Я недоверчиво качал головой.
— Не верь римлянам. Муссолини взял Рим без боя. Это единственный город, который распростерся перед ним. И убивать никого не надо было, хозяйничал здесь, как хотел. Десятки тысяч людей спонтанно вышли на улицу, чтобы приветствовать его под балконом на площади Венеции. Им казалось, что они вернулись во времена Цезаря и Августа.

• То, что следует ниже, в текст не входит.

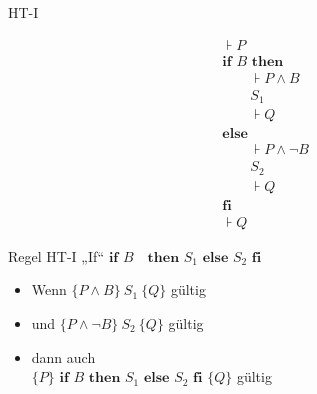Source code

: \begin{frame}{HT-I}
	\begin{minipage}{0.4\linewidth}
		\begin{align*}
			&\assert{ P } \\
			& \textbf{if } B \textbf{ then} \\
			&\hspace{2em} \assert{ P \wedge B } \\
			&\hspace{2em} S_1 \\
			&\hspace{2em} \assert{ Q }\\
			&\textbf{else} \\
			&\hspace{2em} \assert{ P \wedge \neg B } \\
			&\hspace{2em} S_2 \\
			&\hspace{2em} \assert{ Q }  \\
			&\textbf{fi}\\
			&\assert{Q }
		\end{align*}
	\end{minipage}
	\begin{minipage}{0.55\linewidth}
		\begin{block}{Regel HT-I \quad „If“}
			$\textbf{if } B\text{ } \textbf{ then } S_1 \textbf{ else } S_2 \textbf{ fi}$
			\smallskip
			\begin{itemize}
				\item Wenn $\{ P \wedge B \}\ S_1\ \{ Q \}$ gültig 
				\item und $\{ P \wedge \neg B \}\ S_2\ \{ Q \}$ gültig
				\item dann auch \\ $\{ P \} \textbf{ if } B \textbf{ then } S_1 \textbf{ else } S_2 \textbf{ fi } \{ Q \} $ gültig
			\end{itemize}
		\end{block}
	\end{minipage}
\end{frame}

Рим начал мне нравиться в тот день, когда, получив место внештатного преподавателя в одной школе в пригороде города, я переехал с мамой, которой уже не нужно было работать, в квартиру в Понте Маммоло, в часе езды на автобусе от ближайшей конечной остановки городского трамвая. По причинам, которые не имели ничего общего с соображениями моего дяди и восходили к моему положению ребенка, разрывавшегося между «столичным в квадрате» отцом, офицером итальянской армии, родившемся в Равенне, и «периферийной» мамой, я чувствовал себя счастливым лишь в «пограничном» состоянии. Формула, ставшая для меня не просто метафорой, но конкретным требованием, в ее буквальном, географическом смысле. Моя центробежная судьба забрасывала меня в пригороды. Наша ошибка (объяснявшаяся, правда, отсутствием денег и необходимостью временного жилья) заключалась в том, что мы поселились на пьяцца Костагути. В самом центре Рима. Понте Маммоло — высшая точка, после Тибуртино и Пьетралаты, огромного пригородного протуберанца, простершегося на северо-восток, напоминающего скорее лагерь бедуинов, нежели цивилизованное поселение — мне сразу же показался некой репродукцией доисторического уголка, той целью, к которой я подсознательно стремился, пустившись в бегство из Касарсы.